Visibly surprised, the lightning user looked up at her, his mandibles opening and closing a few times as he visibly struggled to word his explanation. 

“I… We… We were exiled. Sent to the Orchid Mantis,” he said, still breathing heavily. “He read our fortunes, set us free. We work with the subcore, maintaining this floor, trapping dangerous loyalists down here. Got caught in the cogworks, weren’t supposed to be in this chamber. The Parasite mistook us for loyalists.”

“There are rebel locusts here?” Zefaris cut in, audibly surprised. 

Both of the Traitor Locusts nodded, the Spear-wielder stammering out that, “We li-live in the cogworks. The Dungeon provides all we need for doing the work that golems would do. P-please, we can help you reach the Core!”

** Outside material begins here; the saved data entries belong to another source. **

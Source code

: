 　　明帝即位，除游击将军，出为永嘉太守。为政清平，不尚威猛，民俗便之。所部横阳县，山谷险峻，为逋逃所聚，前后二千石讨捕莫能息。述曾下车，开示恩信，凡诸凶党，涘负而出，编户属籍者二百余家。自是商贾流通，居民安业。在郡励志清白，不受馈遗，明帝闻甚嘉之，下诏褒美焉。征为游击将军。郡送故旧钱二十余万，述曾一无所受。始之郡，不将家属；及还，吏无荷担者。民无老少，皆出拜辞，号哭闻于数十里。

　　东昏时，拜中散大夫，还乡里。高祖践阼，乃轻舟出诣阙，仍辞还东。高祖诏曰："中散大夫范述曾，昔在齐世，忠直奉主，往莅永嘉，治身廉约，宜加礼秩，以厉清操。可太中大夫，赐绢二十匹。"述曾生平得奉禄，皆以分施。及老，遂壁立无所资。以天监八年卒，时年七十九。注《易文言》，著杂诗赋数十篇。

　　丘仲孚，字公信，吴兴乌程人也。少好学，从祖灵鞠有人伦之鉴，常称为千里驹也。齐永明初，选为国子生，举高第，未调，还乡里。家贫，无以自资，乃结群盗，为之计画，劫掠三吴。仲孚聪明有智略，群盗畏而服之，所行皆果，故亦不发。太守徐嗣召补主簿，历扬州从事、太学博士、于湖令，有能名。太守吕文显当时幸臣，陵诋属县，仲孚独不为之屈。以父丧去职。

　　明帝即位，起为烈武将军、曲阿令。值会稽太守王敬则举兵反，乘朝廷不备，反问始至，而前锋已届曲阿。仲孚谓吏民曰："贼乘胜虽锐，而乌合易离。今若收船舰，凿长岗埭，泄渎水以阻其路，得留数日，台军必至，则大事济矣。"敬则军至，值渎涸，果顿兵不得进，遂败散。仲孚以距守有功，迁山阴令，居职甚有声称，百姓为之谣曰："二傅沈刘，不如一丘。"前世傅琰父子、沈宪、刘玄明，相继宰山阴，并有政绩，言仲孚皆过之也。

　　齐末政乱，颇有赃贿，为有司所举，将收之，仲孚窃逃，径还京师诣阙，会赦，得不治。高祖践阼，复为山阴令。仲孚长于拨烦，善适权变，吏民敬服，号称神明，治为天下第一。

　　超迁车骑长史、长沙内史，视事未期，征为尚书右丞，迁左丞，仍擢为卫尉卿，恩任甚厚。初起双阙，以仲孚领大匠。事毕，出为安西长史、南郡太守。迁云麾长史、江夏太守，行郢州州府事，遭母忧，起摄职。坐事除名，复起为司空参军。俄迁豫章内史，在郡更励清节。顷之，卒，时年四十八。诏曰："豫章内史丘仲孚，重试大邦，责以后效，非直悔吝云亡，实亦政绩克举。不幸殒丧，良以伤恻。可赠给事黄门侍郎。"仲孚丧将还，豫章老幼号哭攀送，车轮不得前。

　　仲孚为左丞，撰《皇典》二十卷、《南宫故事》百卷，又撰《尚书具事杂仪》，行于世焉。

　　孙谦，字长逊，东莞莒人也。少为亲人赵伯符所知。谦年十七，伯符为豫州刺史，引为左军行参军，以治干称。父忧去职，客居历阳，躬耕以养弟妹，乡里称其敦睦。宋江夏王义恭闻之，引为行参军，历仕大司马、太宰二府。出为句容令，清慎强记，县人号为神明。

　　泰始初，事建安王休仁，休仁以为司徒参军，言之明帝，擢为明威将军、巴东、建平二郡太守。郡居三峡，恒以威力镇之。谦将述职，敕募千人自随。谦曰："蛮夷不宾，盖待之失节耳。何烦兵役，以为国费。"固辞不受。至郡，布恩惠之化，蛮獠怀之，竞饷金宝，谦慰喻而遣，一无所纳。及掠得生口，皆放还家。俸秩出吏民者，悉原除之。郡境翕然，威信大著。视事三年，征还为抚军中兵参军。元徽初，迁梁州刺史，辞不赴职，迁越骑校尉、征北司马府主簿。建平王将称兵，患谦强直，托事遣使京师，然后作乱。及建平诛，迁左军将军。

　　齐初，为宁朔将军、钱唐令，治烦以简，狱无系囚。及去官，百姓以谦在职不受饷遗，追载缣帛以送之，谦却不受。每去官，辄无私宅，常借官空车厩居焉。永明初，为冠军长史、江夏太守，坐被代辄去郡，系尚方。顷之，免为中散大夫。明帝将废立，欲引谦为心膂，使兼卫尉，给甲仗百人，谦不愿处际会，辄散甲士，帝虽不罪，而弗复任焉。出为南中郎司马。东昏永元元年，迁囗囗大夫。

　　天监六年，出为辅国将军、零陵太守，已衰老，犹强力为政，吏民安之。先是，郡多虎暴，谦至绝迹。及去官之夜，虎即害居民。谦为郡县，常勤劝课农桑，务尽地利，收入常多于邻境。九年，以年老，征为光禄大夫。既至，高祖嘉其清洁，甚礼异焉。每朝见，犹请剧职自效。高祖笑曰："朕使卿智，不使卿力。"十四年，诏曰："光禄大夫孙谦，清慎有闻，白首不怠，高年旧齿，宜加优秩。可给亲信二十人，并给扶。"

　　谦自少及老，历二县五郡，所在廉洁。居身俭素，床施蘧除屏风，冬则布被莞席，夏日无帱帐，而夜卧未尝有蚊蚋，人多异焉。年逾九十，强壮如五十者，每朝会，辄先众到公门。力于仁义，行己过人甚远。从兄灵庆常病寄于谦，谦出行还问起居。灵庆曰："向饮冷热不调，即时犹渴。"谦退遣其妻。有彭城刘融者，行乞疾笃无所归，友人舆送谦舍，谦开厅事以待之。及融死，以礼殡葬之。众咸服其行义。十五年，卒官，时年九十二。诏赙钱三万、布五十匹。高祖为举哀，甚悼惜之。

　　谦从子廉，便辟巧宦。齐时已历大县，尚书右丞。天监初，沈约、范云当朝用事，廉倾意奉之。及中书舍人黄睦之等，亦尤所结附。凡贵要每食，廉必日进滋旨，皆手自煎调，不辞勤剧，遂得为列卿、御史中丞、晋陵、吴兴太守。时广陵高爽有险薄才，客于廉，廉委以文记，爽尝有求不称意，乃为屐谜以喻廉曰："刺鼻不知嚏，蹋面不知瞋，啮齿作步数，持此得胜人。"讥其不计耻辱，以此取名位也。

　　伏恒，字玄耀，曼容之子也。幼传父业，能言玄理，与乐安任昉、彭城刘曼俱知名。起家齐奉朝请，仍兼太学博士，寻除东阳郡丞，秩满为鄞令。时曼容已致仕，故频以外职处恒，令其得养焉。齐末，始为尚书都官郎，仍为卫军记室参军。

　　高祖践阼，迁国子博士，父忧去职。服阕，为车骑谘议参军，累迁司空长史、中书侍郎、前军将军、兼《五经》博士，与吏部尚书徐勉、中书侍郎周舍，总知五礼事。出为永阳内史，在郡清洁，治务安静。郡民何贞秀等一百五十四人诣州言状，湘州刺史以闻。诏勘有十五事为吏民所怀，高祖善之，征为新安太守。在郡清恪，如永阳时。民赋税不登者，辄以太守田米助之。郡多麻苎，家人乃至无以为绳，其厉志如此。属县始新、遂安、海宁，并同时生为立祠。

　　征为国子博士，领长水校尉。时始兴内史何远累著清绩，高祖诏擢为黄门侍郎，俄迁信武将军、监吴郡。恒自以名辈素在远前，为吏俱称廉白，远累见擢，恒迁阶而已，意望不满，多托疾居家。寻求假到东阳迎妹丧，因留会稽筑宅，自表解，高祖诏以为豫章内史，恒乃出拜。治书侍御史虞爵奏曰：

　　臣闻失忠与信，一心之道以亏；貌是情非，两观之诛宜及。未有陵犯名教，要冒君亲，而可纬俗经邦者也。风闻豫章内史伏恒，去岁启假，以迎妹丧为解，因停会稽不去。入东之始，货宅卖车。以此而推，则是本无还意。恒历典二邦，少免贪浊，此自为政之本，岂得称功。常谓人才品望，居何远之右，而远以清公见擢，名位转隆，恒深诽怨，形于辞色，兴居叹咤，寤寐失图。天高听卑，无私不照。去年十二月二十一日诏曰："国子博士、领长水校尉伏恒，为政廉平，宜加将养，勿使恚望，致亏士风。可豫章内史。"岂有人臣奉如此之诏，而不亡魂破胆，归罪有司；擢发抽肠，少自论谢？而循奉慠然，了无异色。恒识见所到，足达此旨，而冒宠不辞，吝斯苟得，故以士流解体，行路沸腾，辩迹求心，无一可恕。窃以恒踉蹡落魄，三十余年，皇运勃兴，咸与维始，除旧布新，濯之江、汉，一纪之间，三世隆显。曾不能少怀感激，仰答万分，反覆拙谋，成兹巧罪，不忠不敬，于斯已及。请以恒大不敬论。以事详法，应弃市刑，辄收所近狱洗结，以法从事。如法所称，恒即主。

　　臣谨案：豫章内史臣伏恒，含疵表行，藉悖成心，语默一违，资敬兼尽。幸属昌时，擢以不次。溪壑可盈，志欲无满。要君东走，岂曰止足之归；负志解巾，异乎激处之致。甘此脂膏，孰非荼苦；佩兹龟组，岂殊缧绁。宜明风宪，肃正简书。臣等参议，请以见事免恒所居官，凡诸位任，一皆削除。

The beast-slayers exchanged looks and decided to take the risk of letting these two live. Still, they wouldn’t risk letting their guard down. They ushered the two bugmen to walk in front of them as they made their way out of the forest of pillars and towards the door. Zel kept her arm-cannon pointed at the Caster’s head, and Zef did the same with Pentacle and the Spearman. They didn’t put up resistance, the Spearman looking over his shoulder once or twice while they walked.

Still, the impacts against the door resounded. Thump. Thump. Crack. Thump.

The door was a gaudy mix of bright-red glyph and cyan cracks, the combination having mostly drowned out the original matte-black colour. For a minute, they waited, watching the cracks widen and spread. A minute became two, then three. 

“Any clue about-” Zelsys began an impatient question, but the Caster interrupted with an instant answer.

“Door’s jammed,” he sighed. “The loyalists somehow severed the door’s signal conduits and jammed the mechanism with black-stone rods right after the Parasite overrode the proximity open command. Delta has to break it down. Were it connected, he could’ve just made it crumble.”

Raising an eyebrow, Zelsys inquired further, “How do you know all that?”

Instead of the Caster, the Spearman answered this time. 

Thump. Thump. Thump.

“We were down there trying to fix the conduit. The loyalists mistook us for their saboteur friends. Safer to follow along and disappear later than try to fight,” he said.

Thump. Crack.

Thump. Crack.

Thump. Crash.

One moment, the door was there. The next, it was reduced to matte-black, inert gravel, spilling out around their feet. 

In the intermediary chamber stood a towering humanoid golem wrought of black stone; its body covered head to toe in glowing cyan lines, all converging in a cyclopic eye in the center of its chest. It had no head, yet stood taller than the Sister but shorter than the Black Swordsman. 

The eye instantly locked to the two beast-slayers, slowly strayed to the bugmen, then snapped back to the two women. 

“You may lower your weapons. My subordinates are not aligned with the Parasite, despite their forms,” Delta thundered, its voice calm and collected, but almost human.